What the task asks:
The expected output is each line below containing "maigres", copied in full.

Supplied records:
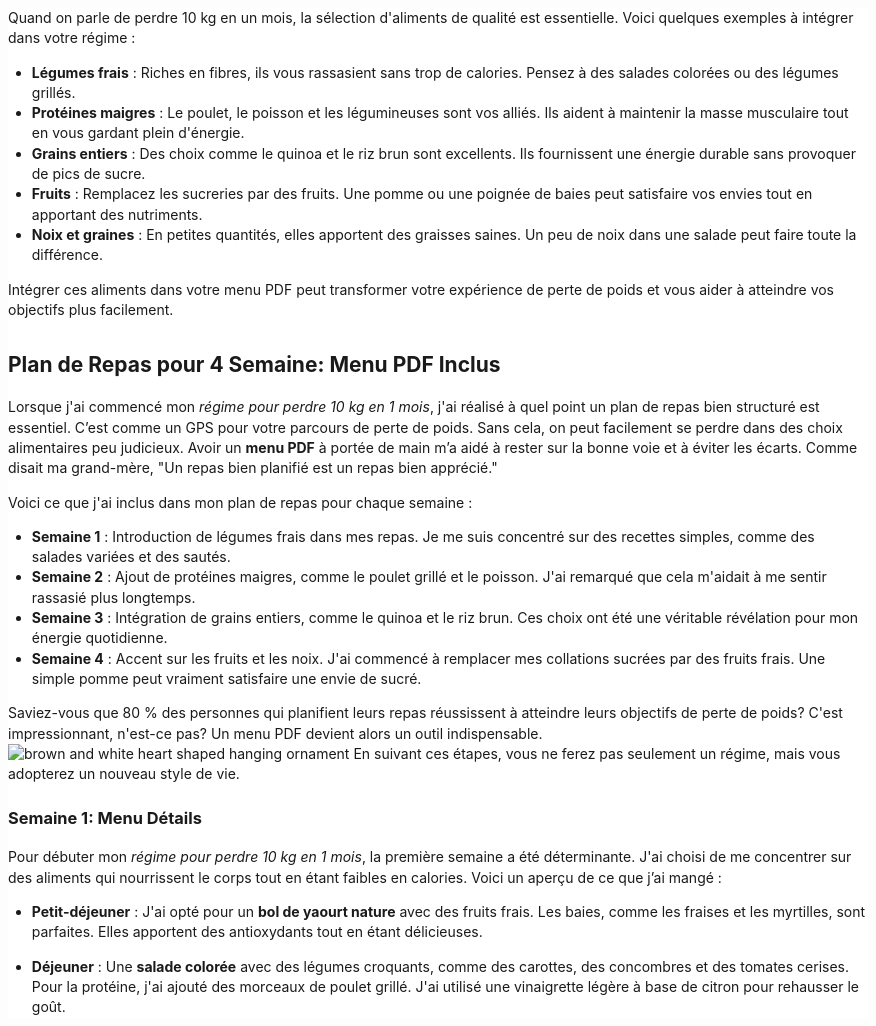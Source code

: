 Quand on parle de perdre 10 kg en un mois, la sélection d'aliments de qualité est essentielle. Voici quelques exemples à intégrer dans votre régime :

-   **Légumes frais** : Riches en fibres, ils vous rassasient sans trop de calories. Pensez à des salades colorées ou des légumes grillés.
-   **Protéines maigres** : Le poulet, le poisson et les légumineuses sont vos alliés. Ils aident à maintenir la masse musculaire tout en vous gardant plein d'énergie.
-   **Grains entiers** : Des choix comme le quinoa et le riz brun sont excellents. Ils fournissent une énergie durable sans provoquer de pics de sucre.
-   **Fruits** : Remplacez les sucreries par des fruits. Une pomme ou une poignée de baies peut satisfaire vos envies tout en apportant des nutriments.
-   **Noix et graines** : En petites quantités, elles apportent des graisses saines. Un peu de noix dans une salade peut faire toute la différence.

Intégrer ces aliments dans votre menu PDF peut transformer votre expérience de perte de poids et vous aider à atteindre vos objectifs plus facilement.

## Plan de Repas pour 4 Semaine: Menu PDF Inclus

Lorsque j'ai commencé mon _régime pour perdre 10 kg en 1 mois_, j'ai réalisé à quel point un plan de repas bien structuré est essentiel. C’est comme un GPS pour votre parcours de perte de poids. Sans cela, on peut facilement se perdre dans des choix alimentaires peu judicieux. Avoir un **menu PDF** à portée de main m’a aidé à rester sur la bonne voie et à éviter les écarts. Comme disait ma grand-mère, "Un repas bien planifié est un repas bien apprécié."

Voici ce que j'ai inclus dans mon plan de repas pour chaque semaine :

-   **Semaine 1** : Introduction de légumes frais dans mes repas. Je me suis concentré sur des recettes simples, comme des salades variées et des sautés.
-   **Semaine 2** : Ajout de protéines maigres, comme le poulet grillé et le poisson. J'ai remarqué que cela m'aidait à me sentir rassasié plus longtemps.
-   **Semaine 3** : Intégration de grains entiers, comme le quinoa et le riz brun. Ces choix ont été une véritable révélation pour mon énergie quotidienne.
-   **Semaine 4** : Accent sur les fruits et les noix. J'ai commencé à remplacer mes collations sucrées par des fruits frais. Une simple pomme peut vraiment satisfaire une envie de sucré.

Saviez-vous que 80 % des personnes qui planifient leurs repas réussissent à atteindre leurs objectifs de perte de poids? C'est impressionnant, n'est-ce pas? Un menu PDF devient alors un outil indispensable. ![brown and white heart shaped hanging ornament](/images/blog/programmes-de-perte-de-poids/regime-perdre-10-kg-en-1-mois-menu-pdf/perte_de_poids_blgvpvlTGIw.jpg 'brown and white heart shaped hanging ornament') En suivant ces étapes, vous ne ferez pas seulement un régime, mais vous adopterez un nouveau style de vie.

### Semaine 1: Menu Détails

Pour débuter mon _régime pour perdre 10 kg en 1 mois_, la première semaine a été déterminante. J'ai choisi de me concentrer sur des aliments qui nourrissent le corps tout en étant faibles en calories. Voici un aperçu de ce que j’ai mangé :

-   **Petit-déjeuner** : J'ai opté pour un **bol de yaourt nature** avec des fruits frais. Les baies, comme les fraises et les myrtilles, sont parfaites. Elles apportent des antioxydants tout en étant délicieuses.

-   **Déjeuner** : Une **salade colorée** avec des légumes croquants, comme des carottes, des concombres et des tomates cerises. Pour la protéine, j'ai ajouté des morceaux de poulet grillé. J'ai utilisé une vinaigrette légère à base de citron pour rehausser le goût.
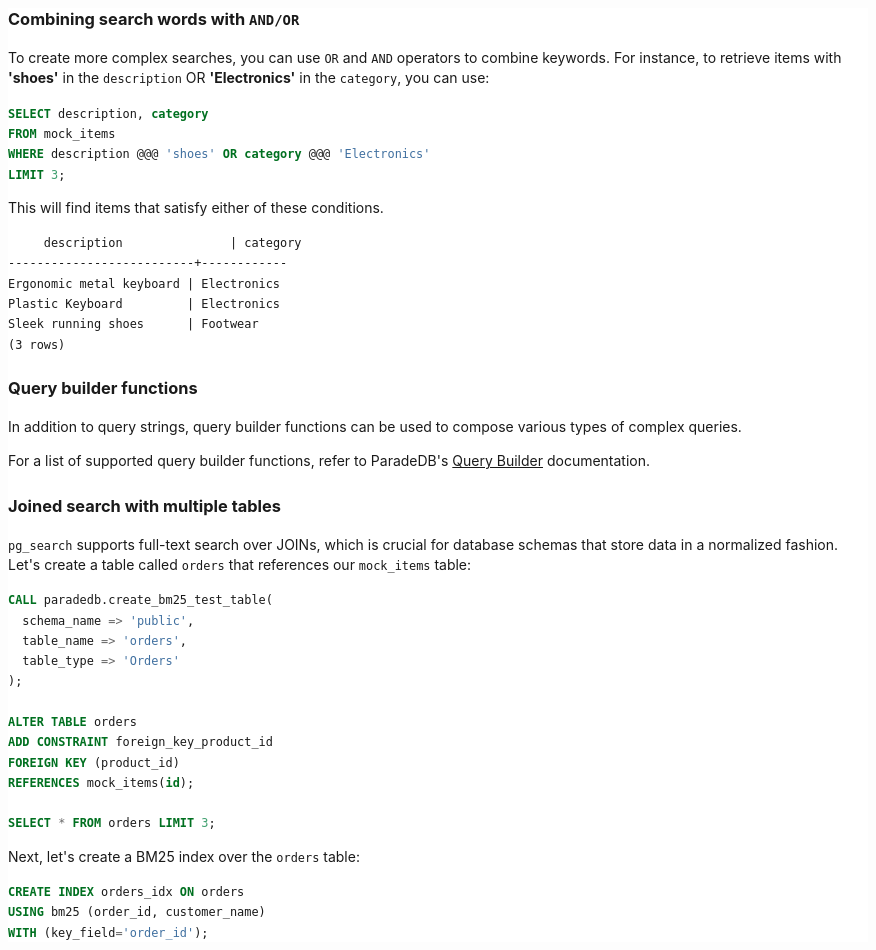 ### Combining search words with `AND/OR`

To create more complex searches, you can use `OR` and `AND` operators to combine keywords. For instance, to retrieve items with **'shoes'** in the `description` OR **'Electronics'** in the `category`, you can use:

```sql
SELECT description, category
FROM mock_items
WHERE description @@@ 'shoes' OR category @@@ 'Electronics'
LIMIT 3;
```

This will find items that satisfy either of these conditions.

```text
     description               | category
--------------------------+------------
Ergonomic metal keyboard | Electronics
Plastic Keyboard         | Electronics
Sleek running shoes      | Footwear
(3 rows)
```

### Query builder functions

In addition to query strings, query builder functions can be used to compose various types of complex queries.

For a list of supported query builder functions, refer to ParadeDB's [Query Builder](https://docs.paradedb.com/documentation/advanced/overview) documentation.

### Joined search with multiple tables

`pg_search` supports full-text search over JOINs, which is crucial for database schemas that store data in a normalized fashion. Let's create a table called `orders` that references our `mock_items` table:

```sql
CALL paradedb.create_bm25_test_table(
  schema_name => 'public',
  table_name => 'orders',
  table_type => 'Orders'
);

ALTER TABLE orders
ADD CONSTRAINT foreign_key_product_id
FOREIGN KEY (product_id)
REFERENCES mock_items(id);

SELECT * FROM orders LIMIT 3;
```

Next, let's create a BM25 index over the `orders` table:

```sql
CREATE INDEX orders_idx ON orders
USING bm25 (order_id, customer_name)
WITH (key_field='order_id');
```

Output for this exercise:
-   **Protéines maigres** : Le poulet, le poisson et les légumineuses sont vos alliés. Ils aident à maintenir la masse musculaire tout en vous gardant plein d'énergie.
-   **Semaine 2** : Ajout de protéines maigres, comme le poulet grillé et le poisson. J'ai remarqué que cela m'aidait à me sentir rassasié plus longtemps.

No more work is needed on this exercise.